You are given a 2D matrix of size m x n, consisting of non-negative integers. You are also given an integer k.

The value of coordinate (a, b) of the matrix is the XOR of all matrix[i][j] where 0 <= i <= a < m and 0 <= j <= b < n (0-indexed).

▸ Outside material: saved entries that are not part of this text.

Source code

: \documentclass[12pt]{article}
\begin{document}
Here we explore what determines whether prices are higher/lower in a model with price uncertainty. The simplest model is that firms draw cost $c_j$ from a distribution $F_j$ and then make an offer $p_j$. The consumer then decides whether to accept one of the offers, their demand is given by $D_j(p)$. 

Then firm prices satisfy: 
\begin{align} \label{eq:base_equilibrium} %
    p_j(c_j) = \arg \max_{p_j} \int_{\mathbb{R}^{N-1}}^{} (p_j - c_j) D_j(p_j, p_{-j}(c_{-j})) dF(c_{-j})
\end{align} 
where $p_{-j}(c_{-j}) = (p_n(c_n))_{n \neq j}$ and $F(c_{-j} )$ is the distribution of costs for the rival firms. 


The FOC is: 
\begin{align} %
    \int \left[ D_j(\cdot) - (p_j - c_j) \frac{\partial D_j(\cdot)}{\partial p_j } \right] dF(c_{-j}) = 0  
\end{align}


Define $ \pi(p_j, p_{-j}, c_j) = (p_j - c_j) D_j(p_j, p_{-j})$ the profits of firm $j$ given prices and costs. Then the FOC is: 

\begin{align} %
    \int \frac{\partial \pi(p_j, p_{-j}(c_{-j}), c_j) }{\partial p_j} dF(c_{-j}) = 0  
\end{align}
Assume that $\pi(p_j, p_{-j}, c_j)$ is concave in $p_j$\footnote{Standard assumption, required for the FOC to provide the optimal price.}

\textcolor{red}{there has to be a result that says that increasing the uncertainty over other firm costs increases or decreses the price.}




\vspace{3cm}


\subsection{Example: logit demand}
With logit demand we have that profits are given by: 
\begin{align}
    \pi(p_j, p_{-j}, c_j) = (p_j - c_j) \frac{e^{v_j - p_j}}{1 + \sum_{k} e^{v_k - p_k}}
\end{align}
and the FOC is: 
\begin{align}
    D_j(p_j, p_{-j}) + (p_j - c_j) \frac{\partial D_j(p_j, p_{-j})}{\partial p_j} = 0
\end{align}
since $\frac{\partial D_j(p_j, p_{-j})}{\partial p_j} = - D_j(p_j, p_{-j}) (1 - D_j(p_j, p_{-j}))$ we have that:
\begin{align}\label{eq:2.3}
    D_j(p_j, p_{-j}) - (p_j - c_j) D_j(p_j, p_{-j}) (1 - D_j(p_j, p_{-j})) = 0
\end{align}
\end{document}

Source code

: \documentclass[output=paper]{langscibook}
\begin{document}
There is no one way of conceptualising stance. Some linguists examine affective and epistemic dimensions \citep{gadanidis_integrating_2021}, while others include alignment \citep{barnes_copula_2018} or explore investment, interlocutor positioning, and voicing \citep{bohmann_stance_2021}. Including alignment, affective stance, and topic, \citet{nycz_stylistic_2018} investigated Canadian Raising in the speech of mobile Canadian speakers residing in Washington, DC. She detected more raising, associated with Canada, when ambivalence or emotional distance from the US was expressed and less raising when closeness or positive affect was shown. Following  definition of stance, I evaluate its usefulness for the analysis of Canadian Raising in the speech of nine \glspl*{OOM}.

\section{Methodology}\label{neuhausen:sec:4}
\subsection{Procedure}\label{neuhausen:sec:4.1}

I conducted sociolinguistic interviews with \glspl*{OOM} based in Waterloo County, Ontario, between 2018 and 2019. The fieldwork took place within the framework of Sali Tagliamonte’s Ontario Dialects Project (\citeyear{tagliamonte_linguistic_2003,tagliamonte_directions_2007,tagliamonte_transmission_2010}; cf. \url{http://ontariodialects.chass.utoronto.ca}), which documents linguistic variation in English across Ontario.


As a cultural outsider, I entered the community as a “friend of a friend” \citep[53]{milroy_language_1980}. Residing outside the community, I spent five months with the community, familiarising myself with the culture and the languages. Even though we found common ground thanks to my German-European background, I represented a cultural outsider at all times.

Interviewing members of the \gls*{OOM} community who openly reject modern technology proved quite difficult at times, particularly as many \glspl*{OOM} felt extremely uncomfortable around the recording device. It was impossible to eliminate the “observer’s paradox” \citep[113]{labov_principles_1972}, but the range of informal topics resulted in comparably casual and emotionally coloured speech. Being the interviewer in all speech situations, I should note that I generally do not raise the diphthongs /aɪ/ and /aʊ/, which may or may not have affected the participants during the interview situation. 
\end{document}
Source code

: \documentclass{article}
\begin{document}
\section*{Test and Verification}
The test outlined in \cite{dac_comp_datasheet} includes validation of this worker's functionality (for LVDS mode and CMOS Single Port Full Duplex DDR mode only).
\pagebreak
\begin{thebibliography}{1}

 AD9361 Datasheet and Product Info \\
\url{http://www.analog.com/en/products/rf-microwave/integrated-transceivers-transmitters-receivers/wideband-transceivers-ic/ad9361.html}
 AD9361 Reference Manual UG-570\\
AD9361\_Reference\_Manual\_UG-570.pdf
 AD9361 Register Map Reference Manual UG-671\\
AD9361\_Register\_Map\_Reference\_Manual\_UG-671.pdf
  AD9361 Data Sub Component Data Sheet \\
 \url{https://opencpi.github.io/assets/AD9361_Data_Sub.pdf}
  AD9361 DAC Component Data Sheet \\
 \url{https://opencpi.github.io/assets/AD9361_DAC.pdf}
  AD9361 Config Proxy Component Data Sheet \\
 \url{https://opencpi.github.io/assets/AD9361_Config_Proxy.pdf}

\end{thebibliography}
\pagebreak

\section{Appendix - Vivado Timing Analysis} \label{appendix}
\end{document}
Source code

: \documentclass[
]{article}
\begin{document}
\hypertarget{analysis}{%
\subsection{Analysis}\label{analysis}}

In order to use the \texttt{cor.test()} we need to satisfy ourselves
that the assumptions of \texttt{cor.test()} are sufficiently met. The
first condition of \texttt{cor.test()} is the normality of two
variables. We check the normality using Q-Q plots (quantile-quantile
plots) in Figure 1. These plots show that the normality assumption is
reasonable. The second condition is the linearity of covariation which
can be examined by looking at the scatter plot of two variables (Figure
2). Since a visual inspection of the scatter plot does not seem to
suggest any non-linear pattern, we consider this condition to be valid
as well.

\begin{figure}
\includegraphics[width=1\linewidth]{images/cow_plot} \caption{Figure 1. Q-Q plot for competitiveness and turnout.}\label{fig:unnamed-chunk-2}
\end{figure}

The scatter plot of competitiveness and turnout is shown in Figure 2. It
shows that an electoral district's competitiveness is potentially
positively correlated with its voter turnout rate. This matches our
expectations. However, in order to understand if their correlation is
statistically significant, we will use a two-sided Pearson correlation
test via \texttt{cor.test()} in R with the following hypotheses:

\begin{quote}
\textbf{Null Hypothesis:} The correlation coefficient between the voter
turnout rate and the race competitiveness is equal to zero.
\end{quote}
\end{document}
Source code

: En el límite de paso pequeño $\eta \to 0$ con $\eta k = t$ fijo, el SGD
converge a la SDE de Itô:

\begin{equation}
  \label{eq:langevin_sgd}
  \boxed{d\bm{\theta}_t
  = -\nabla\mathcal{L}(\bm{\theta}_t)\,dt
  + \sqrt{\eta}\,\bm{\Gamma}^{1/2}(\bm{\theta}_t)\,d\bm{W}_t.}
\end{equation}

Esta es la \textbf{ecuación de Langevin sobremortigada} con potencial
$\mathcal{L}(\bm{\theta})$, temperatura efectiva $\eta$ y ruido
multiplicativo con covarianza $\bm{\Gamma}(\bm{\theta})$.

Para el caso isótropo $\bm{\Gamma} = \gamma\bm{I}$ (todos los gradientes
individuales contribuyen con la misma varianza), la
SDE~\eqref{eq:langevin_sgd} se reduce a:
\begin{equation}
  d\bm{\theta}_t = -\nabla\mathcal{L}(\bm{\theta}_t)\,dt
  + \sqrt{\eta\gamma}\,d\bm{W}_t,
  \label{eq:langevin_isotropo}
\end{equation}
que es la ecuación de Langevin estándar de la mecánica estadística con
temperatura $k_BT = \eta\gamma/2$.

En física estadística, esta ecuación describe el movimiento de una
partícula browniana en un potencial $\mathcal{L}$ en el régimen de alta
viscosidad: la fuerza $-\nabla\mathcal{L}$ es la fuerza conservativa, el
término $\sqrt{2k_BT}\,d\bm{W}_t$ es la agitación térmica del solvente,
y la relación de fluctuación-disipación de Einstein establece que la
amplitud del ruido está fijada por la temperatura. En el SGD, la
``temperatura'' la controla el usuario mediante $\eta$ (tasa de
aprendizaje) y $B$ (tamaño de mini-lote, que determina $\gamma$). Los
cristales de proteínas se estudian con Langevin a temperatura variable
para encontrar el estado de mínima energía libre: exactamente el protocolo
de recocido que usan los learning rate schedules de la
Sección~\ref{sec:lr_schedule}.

Find the kth largest value (1-indexed) of all the coordinates of matrix.

 

Example 1:

Input: matrix = [[5,2],[1,6]], k = 1
Output: 7
Explanation: The value of coordinate (0,1) is 5 XOR 2 = 7, which is the largest value.

Example 2:

Input: matrix = [[5,2],[1,6]], k = 2
Output: 5
Explanation: The value of coordinate (0,0) is 5 = 5, which is the 2nd largest value.

Example 3:

Input: matrix = [[5,2],[1,6]], k = 3
Output: 4
Explanation: The value of coordinate (1,0) is 5 XOR 1 = 4, which is the 3rd largest value.

 

Constraints:

• m == matrix.length
• n == matrix[i].length
• 1 <= m, n <= 1000
• 0 <= matrix[i][j] <= 106
• 1 <= k <= m * n

Solutions

Solution 1: Two-dimensional Prefix XOR + Sorting or Quick Selection

We define a two-dimensional prefix XOR array $s$, where $s[i][j]$ represents the XOR result of the elements in the first $i$ rows and the first $j$ columns of the matrix, i.e.,

$$ s[i][j] = \bigoplus_{0 \leq x \leq i, 0 \leq y \leq j} matrix[x][y] $$

And $s[i][j]$ can be calculated from the three elements $s[i - 1][j]$, $s[i][j - 1]$ and $s[i - 1][j - 1]$, i.e.,

$$ s[i][j] = s[i - 1][j] \oplus s[i][j - 1] \oplus s[i - 1][j - 1] \oplus matrix[i - 1][j - 1] $$

We traverse the matrix, calculate all $s[i][j]$, then sort them, and finally return the $k$th largest element. If you don't want to use sorting, you can also use the quick selection algorithm, which can optimize the time complexity.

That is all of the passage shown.